Another person suggested that “the world is full of salt water” (another 'pipe' dream).

Common sense demands that we ask:

1. How much longer can we draw down our aquifer?
2. What if the drought continues? We are growing at a rapid rate.
3. The city has already granted a huge TIDD to Mesa del Sol. What about its thousands more homes and their future demand upon our water?
What about the proposed Black Ranch development (tens of thousands more homes)
What about other developments?
What about Rio Rancho, other communities and Native Americans’ future demands upon the Rio Grande aquifer?

We need to wake up. Water (not oil) is the most important scarce resource.

Look at Georgia, turning brown, fighting lawsuits with Florida as drought dries up the river systems that also feed into Florida.

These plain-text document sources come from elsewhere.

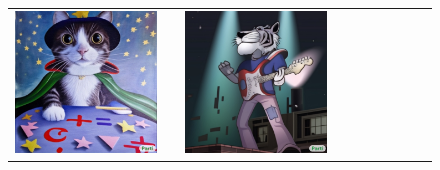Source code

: \begin{figure}[ht!]
\begin{adjustwidth}{-0.8in}{-0.5in}  
    \centering                     
    \footnotesize
\setlength\tabcolsep{1pt}
\vspace{-0.2in}
\begin{tabular}{cccccccccccccccccccc}
\multicolumn{6}{c}{\includegraphics[width=\thirdcolwidth\textwidth]{figures/cherries/wizard_cat.jpg}} &&
\multicolumn{6}{c}{\includegraphics[width=\thirdcolwidth\textwidth]{figures/cherries/heavy_metal_tiger.jpg}} &&

\end{tabular}
\end{adjustwidth}
\end{figure}
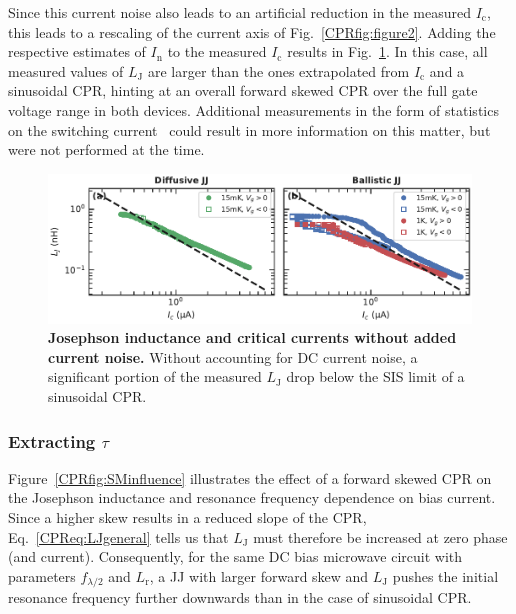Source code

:Since this current noise also leads to an artificial reduction in the measured $I_\text{c}$, this leads to a rescaling of the current axis of Fig.~\ref{CPRfig:figure2}.
%
Adding the respective estimates of $I_\text{n}$ to the measured $I_\text{c}$ results in Fig.~\ref{CPRfig:SMfigure2}.
%
In this case, all measured values of $L_\text{J}$ are larger than the ones extrapolated from $I_\text{c}$ and a sinusoidal CPR, hinting at an overall forward skewed CPR over the full gate voltage range in both devices.
%
Additional measurements in the form of statistics on the switching current~\cite{kiviojaWeakCouplingJosephson2005a,coskunDistributionSupercurrentSwitching2012,leeProximityCouplingSuperconductorgraphene2018a} could result in more information on this matter, but were not performed at the time.

\begin{figure}
	\centering
	\includegraphics[width=\linewidth]{chapter-gJJ-CPR/figs/Figure2}
	\caption{
		\textbf{Josephson inductance and critical currents without added current noise.}
		Without accounting for DC current noise, a significant portion of the measured $L_\text{J}$ drop below the SIS limit of a sinusoidal CPR.
	}
	\label{CPRfig:SMfigure2}
\end{figure}





\subsubsection{Extracting $\tau$}

Figure~\ref{CPRfig:SMinfluence} illustrates the effect of a forward skewed CPR on the Josephson inductance and resonance frequency dependence on bias current.
%
Since a higher skew results in a reduced slope of the CPR, Eq.~\ref{CPReq:LJgeneral} tells us that $L_\text{J}$ must therefore be increased at zero phase (and current).
%
Consequently, for the same DC bias microwave circuit with parameters $f_{\lambda/2}$ and $L_\text{r}$, a JJ with larger forward skew and $L_\text{J}$ pushes the initial resonance frequency further downwards than in the case of sinusoidal CPR.

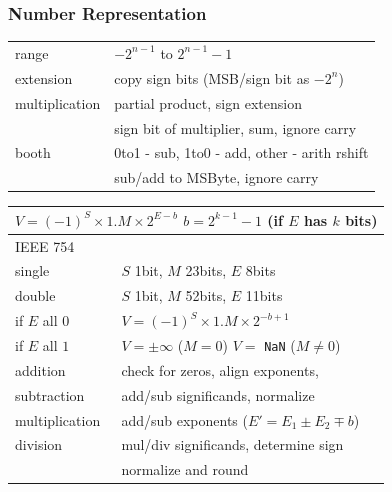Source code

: \documentclass[10pt]{article}
\newcommand{\code}[1]{\texttt{#1}}
\begin{document}
\begin{multicols*}{2}
    \subsubsection*{Number Representation}
    \begin{tcolorbox}[title=2's Complement]
        \begin{tabular}{ll}
            range          & $-2^{n-1}$ to $2^{n-1} - 1$                  \\
            extension      & copy sign bits (MSB/sign bit as $-2^n$)      \\
            multiplication & partial product, sign extension              \\
            ~              & sign bit of multiplier, sum, ignore carry    \\
            booth          & 0to1 - sub, 1to0 - add, other - arith rshift \\
            ~              & sub/add to MSByte, ignore carry              \\
        \end{tabular}
    \end{tcolorbox}

    \begin{tcolorbox}[title=Floating Point]
        \begin{tabular}{ll}
            \multicolumn{2}{l}{$V = (-1)^S \times 1.M \times 2^{E - b}$  $b = 2^{k-1} - 1$ (if $E$ has $k$ bits)} \\
            \hline
            IEEE 754       & ~                                                                                    \\
            single         & $S$ 1bit, $M$ 23bits, $E$ 8bits                                                      \\
            double         & $S$ 1bit, $M$ 52bits, $E$ 11bits                                                     \\
            if $E$ all $0$ & $V = (-1)^S \times 1.M \times 2^{- b + 1}$                                           \\
            if $E$ all $1$ & $V = \pm\infty$ ($M = 0$) $V = $ \code{NaN} ($M \ne 0$)                              \\
            \hline
            addition       & check for zeros, align exponents,                                                    \\
            subtraction    & add/sub significands, normalize                                                      \\
            \hline
            multiplication & add/sub exponents ($E' = E_1 \pm E_2 \mp b$)                                         \\
            division       & mul/div significands, determine sign                                                 \\
            ~              & normalize and round                                                                  \\
        \end{tabular}
    \end{tcolorbox}


\end{multicols*}
\end{document}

Florida is losing industries, jobs and whole ecosystems RIGHT NOW because of overdevelopment in Atlanta, and if the drought continues, Atlanta will just flat be out of water.

If Albuquerque further stimulates our insane level of development by offering hundreds of millions of dollars in tax incentives to make California developers richer, we are courting similar disaster.

It makes no sense and, BTW, the Journal need to print a retraction.

Monday, November 26, 2007

Journal Front Page Snubs St. Marks' Best Class

A careful examination of today's Albuquerque Journal provided no evidence of any data about the most excellent St. Marks eighth grade student class--obviously, just another example of superficial journalism from Albuquerque's "finest" paper.